Unfortunately, many arbitration agreements overlook the inclusion of a specific governing law provision, which can lead to prolonged and contentious disputes. To avoid such complications and uncertainties, it is highly advisable and strongly recommended for arbitration agreements to clearly designate their governing law. Doing so ensures a smoother and more straightforward resolution of any potential conflicts that may arise during the arbitration process.
Incorporating an arbitration clause that specifies the language of the arbitration holds particular significance, especially when the involved parties hail from countries with diverse native languages.
This crucial decision dictates that all submissions and evidence presented during the arbitration proceedings must be in the mutually agreed-upon language. Opting for the language most commonly used in the parties' communications can prove immensely beneficial, as it helps to minimize expenses related to translation and interpretation.

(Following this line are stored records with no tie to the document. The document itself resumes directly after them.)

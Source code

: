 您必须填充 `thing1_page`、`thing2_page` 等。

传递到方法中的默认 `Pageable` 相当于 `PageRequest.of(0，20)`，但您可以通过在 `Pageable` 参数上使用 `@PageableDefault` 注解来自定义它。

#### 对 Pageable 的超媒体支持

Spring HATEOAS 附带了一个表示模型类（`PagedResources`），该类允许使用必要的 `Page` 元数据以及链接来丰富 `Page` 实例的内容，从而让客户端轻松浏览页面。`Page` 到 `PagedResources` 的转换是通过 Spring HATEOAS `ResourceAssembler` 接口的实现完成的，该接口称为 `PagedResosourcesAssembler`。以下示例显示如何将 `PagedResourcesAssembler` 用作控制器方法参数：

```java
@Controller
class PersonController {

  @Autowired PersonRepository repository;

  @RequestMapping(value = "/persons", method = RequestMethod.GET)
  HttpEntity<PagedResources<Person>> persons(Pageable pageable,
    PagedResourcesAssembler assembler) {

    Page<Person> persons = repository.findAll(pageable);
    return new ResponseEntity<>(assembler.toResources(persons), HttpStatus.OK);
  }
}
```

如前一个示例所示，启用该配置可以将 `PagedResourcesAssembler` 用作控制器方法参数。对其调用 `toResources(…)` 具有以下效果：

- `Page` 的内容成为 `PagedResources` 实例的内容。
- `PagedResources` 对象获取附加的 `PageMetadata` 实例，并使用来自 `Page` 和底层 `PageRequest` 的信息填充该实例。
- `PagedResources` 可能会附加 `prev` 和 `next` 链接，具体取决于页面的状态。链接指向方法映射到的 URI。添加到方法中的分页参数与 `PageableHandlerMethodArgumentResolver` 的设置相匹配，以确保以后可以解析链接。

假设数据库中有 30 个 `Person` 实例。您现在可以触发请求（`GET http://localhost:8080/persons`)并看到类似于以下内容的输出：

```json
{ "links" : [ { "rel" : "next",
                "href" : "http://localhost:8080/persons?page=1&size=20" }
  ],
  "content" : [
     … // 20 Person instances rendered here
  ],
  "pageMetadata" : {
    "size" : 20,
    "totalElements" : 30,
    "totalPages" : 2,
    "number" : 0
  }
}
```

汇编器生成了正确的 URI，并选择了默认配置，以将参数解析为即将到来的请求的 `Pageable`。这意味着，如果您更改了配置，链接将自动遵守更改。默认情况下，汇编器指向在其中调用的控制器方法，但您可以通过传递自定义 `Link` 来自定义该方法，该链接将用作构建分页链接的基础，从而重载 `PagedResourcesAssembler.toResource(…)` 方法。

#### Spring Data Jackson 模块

By clearly stating the language to be used in the arbitration process, potential language barriers can be addressed proactively, ensuring smoother and more efficient communication between the parties involved. This fosters a more streamlined and cost-effective arbitration procedure, ultimately leading to a more satisfactory resolution of disputes.
Consolidation and joinder
Parties involved in multi-contract arrangements face a potential risk when disputes arise: the appointment of different tribunals to handle multiple arbitrations that revolve around the same or similar set of facts. Such a situation can lead to conflicting decisions, adding unnecessary costs and delays to the resolution process.

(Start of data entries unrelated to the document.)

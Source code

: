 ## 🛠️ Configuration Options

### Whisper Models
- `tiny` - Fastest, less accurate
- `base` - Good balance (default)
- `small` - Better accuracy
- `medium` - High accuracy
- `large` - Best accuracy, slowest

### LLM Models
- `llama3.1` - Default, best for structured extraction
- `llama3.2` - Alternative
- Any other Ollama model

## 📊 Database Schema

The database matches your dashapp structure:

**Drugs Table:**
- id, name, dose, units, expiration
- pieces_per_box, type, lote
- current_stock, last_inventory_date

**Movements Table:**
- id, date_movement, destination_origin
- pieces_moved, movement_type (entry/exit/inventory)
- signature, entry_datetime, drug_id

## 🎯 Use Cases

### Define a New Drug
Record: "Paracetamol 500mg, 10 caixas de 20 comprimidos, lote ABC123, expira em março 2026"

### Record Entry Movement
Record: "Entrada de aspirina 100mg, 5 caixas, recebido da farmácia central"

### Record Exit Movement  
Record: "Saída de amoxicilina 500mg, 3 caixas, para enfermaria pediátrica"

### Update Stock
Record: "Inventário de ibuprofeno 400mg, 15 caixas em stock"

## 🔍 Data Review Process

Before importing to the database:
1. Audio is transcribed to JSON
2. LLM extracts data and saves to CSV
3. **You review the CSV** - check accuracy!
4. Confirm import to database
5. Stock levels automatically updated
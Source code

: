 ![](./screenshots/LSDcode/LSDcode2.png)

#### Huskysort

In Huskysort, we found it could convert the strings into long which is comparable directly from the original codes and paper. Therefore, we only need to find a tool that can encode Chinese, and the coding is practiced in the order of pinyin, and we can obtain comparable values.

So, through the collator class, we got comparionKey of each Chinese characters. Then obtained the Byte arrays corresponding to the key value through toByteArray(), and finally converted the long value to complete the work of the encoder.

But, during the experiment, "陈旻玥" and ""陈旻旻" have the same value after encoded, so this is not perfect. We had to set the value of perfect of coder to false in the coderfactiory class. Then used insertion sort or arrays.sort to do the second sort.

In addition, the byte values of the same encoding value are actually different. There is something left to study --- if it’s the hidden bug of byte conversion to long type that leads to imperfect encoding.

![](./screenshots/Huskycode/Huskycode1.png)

Effectively managing multi-contract disputes hinges on ensuring consistency within the arbitration agreements of each interconnected contract. It is vital that these agreements explicitly allow for two essential mechanisms: "consolidation," which enables the merging of separate arbitrations stemming from related contracts into a single set of proceedings, and "joinder," which permits the inclusion of a third party into an existing arbitration.
Do not overcomplicate it
When dealing with complex situations, the natural inclination is to create an elaborate clause that covers every conceivable scenario. However, this approach can be counterproductive. It's simply impossible to predict every potential dispute that may arise. Such a proscriptive clause might not be suitable for the actual dispute that unfolds, or it could end up being so convoluted that the involved parties find it difficult to adhere to.
Instead, a more effective strategy is for the parties involved to undertake a comprehensive risk assessment of the arbitration agreement and the broader dispute resolution clause right from the outset. By carefully analyzing the risks involved, they can then focus on crafting an arbitration agreement that best addresses those specific risks and proves effective for any potential disputes that may emerge. Opting for a simpler drafting approach can help mitigate the risk of unexpected challenges along the way.
In the end, each arbitration agreement is unique and tailor-made for specific situations. Parties must seek legal counsel to guarantee the effectiveness and suitability of their arbitration agreement. Nevertheless, the advice provided earlier can play a significant role in ensuring that these agreements serve their purpose of resolving disputes rather than giving rise to additional conflicts.